《 chapter 41: until the sunrises 》

65 11 2
                                    

Hahoe Villa, Kaki Gunung Hwasan, Cabang Gunung Taebaek (20 Kilometer dari Desa Hahoe)
Sabtu, 14 Agustus 2021
Pukul 06.00

Ruang Tengah

Surya mulai mengintip dari ufuk timur. Sedikit membuat kondisi lebih jelas, betapa mengerikannya suasana ruang tengah itu hasil perbuatan mereka semalam—darah, tubuh tak bernyawa, pecahan beling. Suram dan mengerikan, itu dua kata yang tepat untuk menggambarkan ruang tengah saat ini. Belum lagi jika seisi villa ditelusuri, akan semakin banyak tubuh dengan kondisi yang tidak kalah mengerikan terbujur kaku dan pucat.

Han Ji Sung mengerjap beberapa saat, terbangun dari tidur setelah ia memutuskan untuk membiarkan teman-temannya hidup sedikit lebih lama. Ia meregangkan tubuh dan kembali mengecek jam yang melingkar di pergelangan tangannya. Wajahnya memancarkan senyum cerah, ia tertawa lebar—sedikit histeris.

"Waktunya kita cari!" Ji Sung bersiap dan membalikkan tubuh. Dan secara otomatis pandangannya tertuju pada tubuh tak bernyawa Hyun Jin dan Chae Ryeong. Senyumnya sedikit berubah, terselip kepuasan, tetapi juga miris di waktu bersamaan.

"Ya, abis ini, kalian semua juga akan kumpul lagi, kan?"

✮ ⋆ ˚。𖦹 ⋆。°✩

Hutan Kaki Gunung Hwasan, Cabang Gunung Taebaek (20 Kilometer dari Desa Hahoe)
Sabtu, 14 Agustus 2021
Pukul 06.10

Warna langit semakin muda dan jarak pandang sudah lebih luas. Namun, Seung Min belum merasakan tanda-tanda kehadiran Ji Sung. Saat ini, hanya dirinya sendiri duduk di tengah hutan di bawah pepohonan rindang. Embun pagi mulai menguap dan tanah tidak lagi terlalu lembab.

Sesekali ia menengok ke belakang dan ia akan mendapati beberapa temannya menyembulkan kepala dari balik pohon. Sesuai rencana, mereka semua bersembunyi dulu, sementara Seung Min dijadikan semacam umpan—mudahnya. Dengan rencana ini, Seung Min harap tidak ada yang perlu meregang nyawa. Semoga.

Suara daun kering bergesekan dengan sol sepatu terdengar beberapa meter dari lokasi mereka saat ini. Seung Min buru-buru membalikkan tubuh ke arah sumber suara, dan yang lain kembali menyembunyikan diri.

Sesuai dugaan Seung Min, itu adalah Han Ji Sung dengan senyum bengisnya datang mendekat, sebilah pisau setia memenuhi tangan kanannya.

"Gimana? Siap mati?" tanya pemuda itu beberapa langkah dari Seung Min.

Pemuda Kim itu hanya tersenyum pasrah, masih terduduk di tempatnya semula. "Ya, mau gimana lagi, kan?"

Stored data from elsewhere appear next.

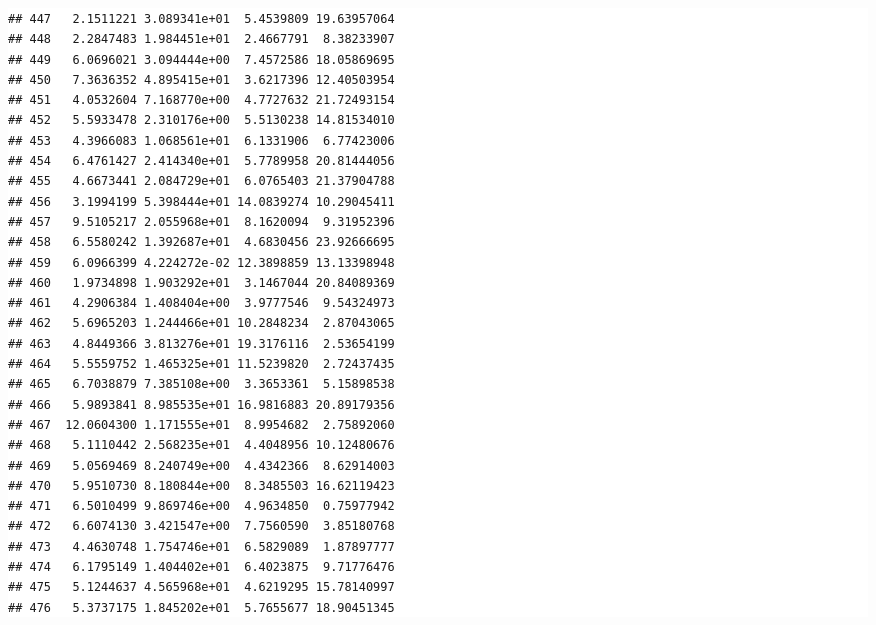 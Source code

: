     ## 447   2.1511221 3.089341e+01  5.4539809 19.63957064
    ## 448   2.2847483 1.984451e+01  2.4667791  8.38233907
    ## 449   6.0696021 3.094444e+00  7.4572586 18.05869695
    ## 450   7.3636352 4.895415e+01  3.6217396 12.40503954
    ## 451   4.0532604 7.168770e+00  4.7727632 21.72493154
    ## 452   5.5933478 2.310176e+00  5.5130238 14.81534010
    ## 453   4.3966083 1.068561e+01  6.1331906  6.77423006
    ## 454   6.4761427 2.414340e+01  5.7789958 20.81444056
    ## 455   4.6673441 2.084729e+01  6.0765403 21.37904788
    ## 456   3.1994199 5.398444e+01 14.0839274 10.29045411
    ## 457   9.5105217 2.055968e+01  8.1620094  9.31952396
    ## 458   6.5580242 1.392687e+01  4.6830456 23.92666695
    ## 459   6.0966399 4.224272e-02 12.3898859 13.13398948
    ## 460   1.9734898 1.903292e+01  3.1467044 20.84089369
    ## 461   4.2906384 1.408404e+00  3.9777546  9.54324973
    ## 462   5.6965203 1.244466e+01 10.2848234  2.87043065
    ## 463   4.8449366 3.813276e+01 19.3176116  2.53654199
    ## 464   5.5559752 1.465325e+01 11.5239820  2.72437435
    ## 465   6.7038879 7.385108e+00  3.3653361  5.15898538
    ## 466   5.9893841 8.985535e+01 16.9816883 20.89179356
    ## 467  12.0604300 1.171555e+01  8.9954682  2.75892060
    ## 468   5.1110442 2.568235e+01  4.4048956 10.12480676
    ## 469   5.0569469 8.240749e+00  4.4342366  8.62914003
    ## 470   5.9510730 8.180844e+00  8.3485503 16.62119423
    ## 471   6.5010499 9.869746e+00  4.9634850  0.75977942
    ## 472   6.6074130 3.421547e+00  7.7560590  3.85180768
    ## 473   4.4630748 1.754746e+01  6.5829089  1.87897777
    ## 474   6.1795149 1.404402e+01  6.4023875  9.71776476
    ## 475   5.1244637 4.565968e+01  4.6219295 15.78140997
    ## 476   5.3737175 1.845202e+01  5.7655677 18.90451345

Senyum Ji Sung memudar seiring langkahnya semakin dekat, menyadari teman-teman yang lain tidak ada. Tentu itu membuatnya heran, karena ia mampu merasakan kehadiran beberapa orang lainnya. Namun, hanya wujud Seung Min yang tampak.

"Lho? Mana yang lain? Ada auranya, tapi gak ada orangnya. Kalian udah bunuh-bunuhan duluan? Gak mungkin, kan?"

Seung Min buru-buru mengalihkan pertanyaan Ji Sung. "Ya, urus mereka nanti aja, kan, yang ada di depan lo sekarang gue. Fokus sama gue dulu, dong."

"Jadi posesif sekarang?" Ji Sung menaikkan sebelah alis dan memainkan pisau di tangannya. "Atau lo udah gak sabar mati?"

"Tunggu!" Seung Min mengangkat tangan kanannya. Langkah Ji Sung terhenti dengan wajah heran dan tidak senang.

"Ini kita gak ada cara lain? Dibanding kita semua harus mati, apa gak lebih baik kita perbaikin ini sama-sama untuk ke depannya?"

Ji Sung terbahak mendengar pertanyaan Seung Min. "Seung Min, kok lo jadi lamban gini? Gimana mau perbaikin semuanya kalo semua mayoritas temen-temen kita udah pada mati?"